| What the task asks |
Where the lines below hold images, skip those and copy every word exactly.

--------------------------------

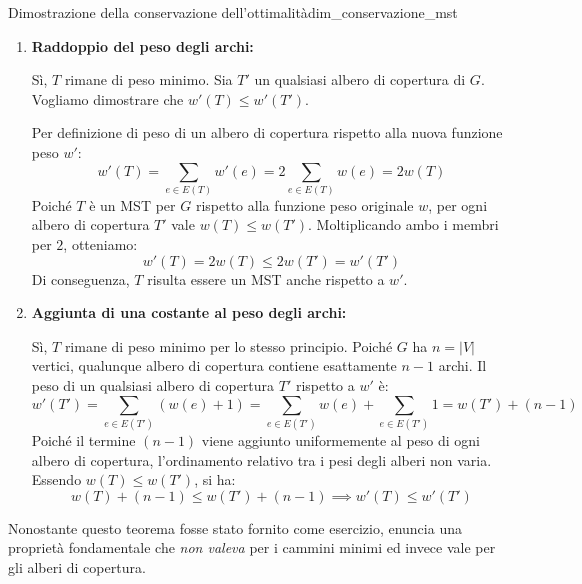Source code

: \documentclass[12pt]{report}
\begin{document}
	\begin{dimostrazione}{Dimostrazione della conservazione dell'ottimalità}{dim_conservazione_mst}
		\begin{enumerate}
			\item \textbf{Raddoppio del peso degli archi:}
			
			Sì, $T$ rimane di peso minimo. Sia $T'$ un qualsiasi albero di copertura di $G$. Vogliamo dimostrare che $w'(T) \le w'(T')$.
			
			Per definizione di peso di un albero di copertura rispetto alla nuova funzione peso $w'$:
			\[
			w'(T) = \sum_{e \in E(T)} w'(e) = 2 \sum_{e \in E(T)} w(e) = 2 w(T)
			\]
			Poiché $T$ è un MST per $G$ rispetto alla funzione peso originale $w$, per ogni albero di copertura $T'$ vale $w(T) \le w(T')$. Moltiplicando ambo i membri per $2$, otteniamo:
			\[
			w'(T) = 2 w(T) \le 2 w(T') = w'(T')
			\]
			Di conseguenza, $T$ risulta essere un MST anche rispetto a $w'$.
			
			\item \textbf{Aggiunta di una costante al peso degli archi:}
			
			Sì, $T$ rimane di peso minimo per lo stesso principio. Poiché $G$ ha $n = |V|$ vertici, qualunque albero di copertura contiene esattamente $n - 1$ archi. Il peso di un qualsiasi albero di copertura $T'$ rispetto a $w'$ è:
			\[
			w'(T') = \sum_{e \in E(T')} (w(e) + 1) = \sum_{e \in E(T')} w(e) + \sum_{e \in E(T')} 1 = w(T') + (n - 1)
			\]
			Poiché il termine $(n - 1)$ viene aggiunto uniformemente al peso di ogni albero di copertura, l'ordinamento relativo tra i pesi degli alberi non varia. Essendo $w(T) \le w(T')$, si ha:
			\[
			w(T) + (n - 1) \le w(T') + (n - 1) \implies w'(T) \le w'(T')
			\]
		\end{enumerate}
	\end{dimostrazione}
	Nonostante questo teorema fosse stato fornito come esercizio, enuncia una proprietà fondamentale che \textit{non valeva} per i cammini minimi ed invece vale per gli alberi di copertura.
	
\end{document}
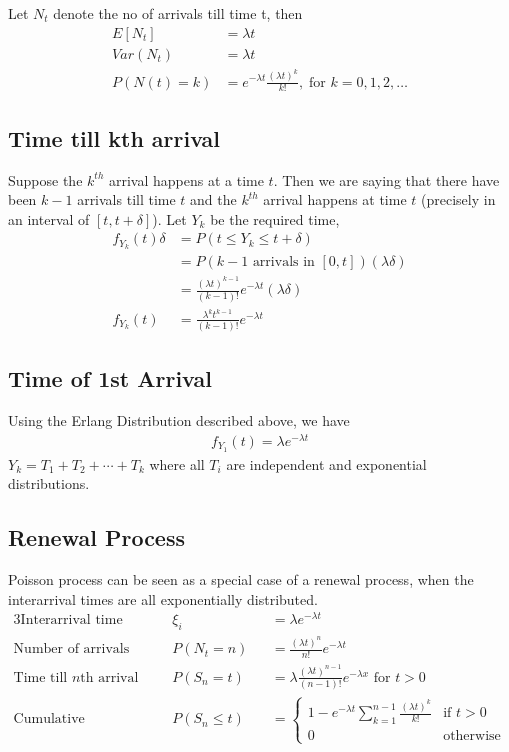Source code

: \documentclass[../../probability-notes.tex]{subfiles}
\begin{document}
    Let $N_{t}$ denote the no of arrivals till time t, then
    \begin{align*}
        E[N_{t}] &= \lambda t\\
        Var(N_{t}) &= \lambda t\\
        P(N(t) = k) &= e^{-\lambda t} \frac{(\lambda t)^{k}}{k!}, \; \text{for $k=0,1,2,\ldots$}
    \end{align*}

    \subsection{Time till kth arrival}
    Suppose the $k^{th}$ arrival happens at a time $t$. Then we are saying that there have been $k-1$ arrivals till time $t$ and the $k^{th}$ arrival happens at time $t$ (precisely in an interval of $[t, t+\delta]$). Let $Y_{k}$ be the required time,
    \begin{align*}
        f_{Y_{k}}(t)\delta &= P(t \leq Y_{k} \leq t+\delta)\\
                    &= P(\text{$k-1$ arrivals  in $[0,t]$}) (\lambda \delta)\\
                    &= \frac{(\lambda t)^{k-1}}{(k-1)!}e^{-\lambda t}(\lambda \delta)\\
        f_{Y_{k}}(t) &= \frac{\lambda^{k} t^{k-1}}{(k-1)!}e^{-\lambda t} \tag*{Erlang Distribution}
    \end{align*}

    \subsection{Time of 1st Arrival}
    Using the Erlang Distribution described above, we have
    \begin{align*}
        f_{Y_{1}}(t) = \lambda e^{-\lambda t}
    \end{align*}
    $Y_{k} = T_{1} + T_{2} + \cdots + T_{k}$ where all $T_{i}$ are independent and exponential distributions.


    \subsection{Renewal Process}
    Poisson process can be seen as a special case of a renewal process, when the interarrival times are all exponentially distributed.
    \begin{alignat*}{3}
        \text{Interarrival time }& \xi_{i}&& = \lambda e^{-\lambda t}\\
        \text{Number of arrivals }& P(N_{t} = n)&& = \frac{(\lambda t)^{n}}{n!} e^{-\lambda t}\\
        \text{Time till $n$th arrival }& P(S_{n} = t)&& = \lambda \frac{(\lambda t)^{n-1}}{(n-1)!} e^{-\lambda x} \text{ for $t > 0$}\\
        \text{Cumulative distribution }& P(S_{n} \leq t)&& = \begin{cases} 1 - e^{-\lambda t} \sum_{k=1}^{n-1} \frac{(\lambda t)^{k}}{k!} &\mbox{if $t > 0$}\\
        0 &\mbox{otherwise} \end{cases}
    \end{alignat*}
\end{document}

--------------------------------

| Output for this task |
Source code

: \documentclass[12pt]{report}
\begin{document}
	\begin{dimostrazione}{Dimostrazione della conservazione dell'ottimalità}{dim_conservazione_mst}
		\begin{enumerate}
			\item \textbf{Raddoppio del peso degli archi:}
			
			Sì, $T$ rimane di peso minimo. Sia $T'$ un qualsiasi albero di copertura di $G$. Vogliamo dimostrare che $w'(T) \le w'(T')$.
			
			Per definizione di peso di un albero di copertura rispetto alla nuova funzione peso $w'$:
			\[
			w'(T) = \sum_{e \in E(T)} w'(e) = 2 \sum_{e \in E(T)} w(e) = 2 w(T)
			\]
			Poiché $T$ è un MST per $G$ rispetto alla funzione peso originale $w$, per ogni albero di copertura $T'$ vale $w(T) \le w(T')$. Moltiplicando ambo i membri per $2$, otteniamo:
			\[
			w'(T) = 2 w(T) \le 2 w(T') = w'(T')
			\]
			Di conseguenza, $T$ risulta essere un MST anche rispetto a $w'$.
			
			\item \textbf{Aggiunta di una costante al peso degli archi:}
			
			Sì, $T$ rimane di peso minimo per lo stesso principio. Poiché $G$ ha $n = |V|$ vertici, qualunque albero di copertura contiene esattamente $n - 1$ archi. Il peso di un qualsiasi albero di copertura $T'$ rispetto a $w'$ è:
			\[
			w'(T') = \sum_{e \in E(T')} (w(e) + 1) = \sum_{e \in E(T')} w(e) + \sum_{e \in E(T')} 1 = w(T') + (n - 1)
			\]
			Poiché il termine $(n - 1)$ viene aggiunto uniformemente al peso di ogni albero di copertura, l'ordinamento relativo tra i pesi degli alberi non varia. Essendo $w(T) \le w(T')$, si ha:
			\[
			w(T) + (n - 1) \le w(T') + (n - 1) \implies w'(T) \le w'(T')
			\]
		\end{enumerate}
	\end{dimostrazione}
	Nonostante questo teorema fosse stato fornito come esercizio, enuncia una proprietà fondamentale che \textit{non valeva} per i cammini minimi ed invece vale per gli alberi di copertura.
	
\end{document}
Source code

: \documentclass[../../probability-notes.tex]{subfiles}
\begin{document}
    Let $N_{t}$ denote the no of arrivals till time t, then
    \begin{align*}
        E[N_{t}] &= \lambda t\\
        Var(N_{t}) &= \lambda t\\
        P(N(t) = k) &= e^{-\lambda t} \frac{(\lambda t)^{k}}{k!}, \; \text{for $k=0,1,2,\ldots$}
    \end{align*}

    \subsection{Time till kth arrival}
    Suppose the $k^{th}$ arrival happens at a time $t$. Then we are saying that there have been $k-1$ arrivals till time $t$ and the $k^{th}$ arrival happens at time $t$ (precisely in an interval of $[t, t+\delta]$). Let $Y_{k}$ be the required time,
    \begin{align*}
        f_{Y_{k}}(t)\delta &= P(t \leq Y_{k} \leq t+\delta)\\
                    &= P(\text{$k-1$ arrivals  in $[0,t]$}) (\lambda \delta)\\
                    &= \frac{(\lambda t)^{k-1}}{(k-1)!}e^{-\lambda t}(\lambda \delta)\\
        f_{Y_{k}}(t) &= \frac{\lambda^{k} t^{k-1}}{(k-1)!}e^{-\lambda t} \tag*{Erlang Distribution}
    \end{align*}

    \subsection{Time of 1st Arrival}
    Using the Erlang Distribution described above, we have
    \begin{align*}
        f_{Y_{1}}(t) = \lambda e^{-\lambda t}
    \end{align*}
    $Y_{k} = T_{1} + T_{2} + \cdots + T_{k}$ where all $T_{i}$ are independent and exponential distributions.


    \subsection{Renewal Process}
    Poisson process can be seen as a special case of a renewal process, when the interarrival times are all exponentially distributed.
    \begin{alignat*}{3}
        \text{Interarrival time }& \xi_{i}&& = \lambda e^{-\lambda t}\\
        \text{Number of arrivals }& P(N_{t} = n)&& = \frac{(\lambda t)^{n}}{n!} e^{-\lambda t}\\
        \text{Time till $n$th arrival }& P(S_{n} = t)&& = \lambda \frac{(\lambda t)^{n-1}}{(n-1)!} e^{-\lambda x} \text{ for $t > 0$}\\
        \text{Cumulative distribution }& P(S_{n} \leq t)&& = \begin{cases} 1 - e^{-\lambda t} \sum_{k=1}^{n-1} \frac{(\lambda t)^{k}}{k!} &\mbox{if $t > 0$}\\
        0 &\mbox{otherwise} \end{cases}
    \end{alignat*}
\end{document}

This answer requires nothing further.